• I installed this recently to find it had forced “Try it out” buttons on all third party plugins listed within WP Admin. This was raised in the Support forum and they “fixed it” by simply turning it off by default. However, this doesn’t change the fact that the plugin contains functionality not only totally unrelated to the purpose of this plugin, but also something which touches other’s plugins.

    Unacceptable behaviour and I’ve now uninstalled the plugin.

Viewing 3 replies - 1 through 3 (of 3 total)
  • Plugin Support Nick

    (@d4d5bh6)

    Thank you David for your feedback. I can see that this topic is close to your heart, as you also spoke at WCEU about related topics as plugins’ notifications on the WP Admin Dashboard. Therefore, I assume that our chances to convince you otherwise in this forum are slim. However, if the plugin team ever reaches out to us about this, we’ll clearly state our views. Those will include that positions such as yours take even the slightest incentive for plugin creators to create great plugins for free (our plugin has over 200k installs, people love it, and unfortunately hardly ever upgrade to premium because we put too many features into the free plugin; we also contribute A LOT of value with our other products to the WP Community). The feature you mention is especially loved by people. Now being purely opt-in, where people themselves can decide, I wonder what the justification would be to take them their right to decide if they want to use it. No harm is done. Otherwise, they’d lose, we’d lose, it would be bad for everybody. If you don’t like this aspect, you’re free to not use our plugins.

    Thread Starter David Artiss

    (@dartiss)

    Hi Nick,

    Thanks for responding.

    Yes, you’re right, this is a topic I’m passionate about, which is why I saw the discussion about this on Twitter. I had it installed on one of my sites and checked it out to see if it was true.

    What you are doing is hooking in and adding a promotional feature on top of all plugins listed in WP Admin (search and recommended lists).

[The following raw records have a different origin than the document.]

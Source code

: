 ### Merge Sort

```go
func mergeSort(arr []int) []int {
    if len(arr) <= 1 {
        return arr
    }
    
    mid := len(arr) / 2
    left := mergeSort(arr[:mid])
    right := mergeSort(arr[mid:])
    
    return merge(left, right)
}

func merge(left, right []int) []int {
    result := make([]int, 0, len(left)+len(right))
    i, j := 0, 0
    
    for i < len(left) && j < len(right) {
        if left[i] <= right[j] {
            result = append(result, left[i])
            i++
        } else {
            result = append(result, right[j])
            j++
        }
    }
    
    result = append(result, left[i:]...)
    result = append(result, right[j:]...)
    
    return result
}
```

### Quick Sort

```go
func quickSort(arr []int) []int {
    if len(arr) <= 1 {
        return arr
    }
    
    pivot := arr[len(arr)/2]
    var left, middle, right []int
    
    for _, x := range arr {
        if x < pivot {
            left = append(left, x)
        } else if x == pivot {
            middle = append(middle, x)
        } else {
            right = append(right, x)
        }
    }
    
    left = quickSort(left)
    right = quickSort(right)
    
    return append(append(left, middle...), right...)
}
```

Plugins are just able to get away with promoting THEIR products first in these lists, but that’s by not touching others.

    Let’s imagine a scenario. Another developer has a plugin that does the same thing – i.e. a competitor. You come along and add your button on top of their plugin listing. Does that sound right? It’s no different to placing a banner ad on another plugin’s settings screen (something another developer did and soon found out that’s not acceptable).

    The fact that users like this is moot, just is how much time you put into your free product. I’m sure there are lots of features you could add that would break guidelines and be generally horrible but some people would like – that’s not the point at all. If it’s that well received, spin it off to its own plugin – why this is in a plugin about duplicating posts, I have no idea. However, I suspect if you did, it wouldn’t be accepted for the reasons I’ve given above.

    positions such as yours take even the slightest incentive for plugin creators to create great plugins for free?

    In that case I know you didn’t attend it, because I addressed this very point. I’m not wanting plugins to stop promoting their premium products, but to be considerate. I don’t believe this is so are calling it out.

    This is my only reply on this, as my review isn’t changing, but I’m happy that you didn’t ignore it and put your case forward. I hope you’ll reconsider this feature.

    Plugin Support Nick

    (@d4d5bh6)

    At the end of the day, it comes down to how much value is contributed, and how much harm done. If such a feature was disallowed, then real harm is done to both us and other plugin creators (considerably reducing the incentive to create free plugins) as well as end users (again, they love it). This has to be acknowledged. I have the feeling that this is often overlooked e.g., by law makers who want to prohibit everything, focusing only on preventing possible little drawbacks, while completely overlooking the benefits they kill at the same time.

    Now, this creation of harm could be justified if it is required to prevent even larger harm. But what could that be? You mention other plugin developers may not like it. Two points about that:

    1) The feature is about trying out the respective plugin on a demo server. It’s not about pushing our plugins instead of competitors (it sounded like that in your reply above). And for that, the feedback we got (from plugin creators) was overwhelmingly positive. Many plugin creators use our service to allow the spin-up of their plugins on our demo server. And it makes sense – people are much more willing to try out plugins on a demo site before installing them on their main site. It benefits everybody.

    2) With all due respect to everyone involved: At the end of the day, it’s the user of the WordPress site who decides. Basically, you would be saying “No, I don’t allow you to opt-in into a feature that allows you to try out plugins on a demo server”. I’m not sure how this could be justified. The owner of the WordPress site should get the power to decide what’s happening there.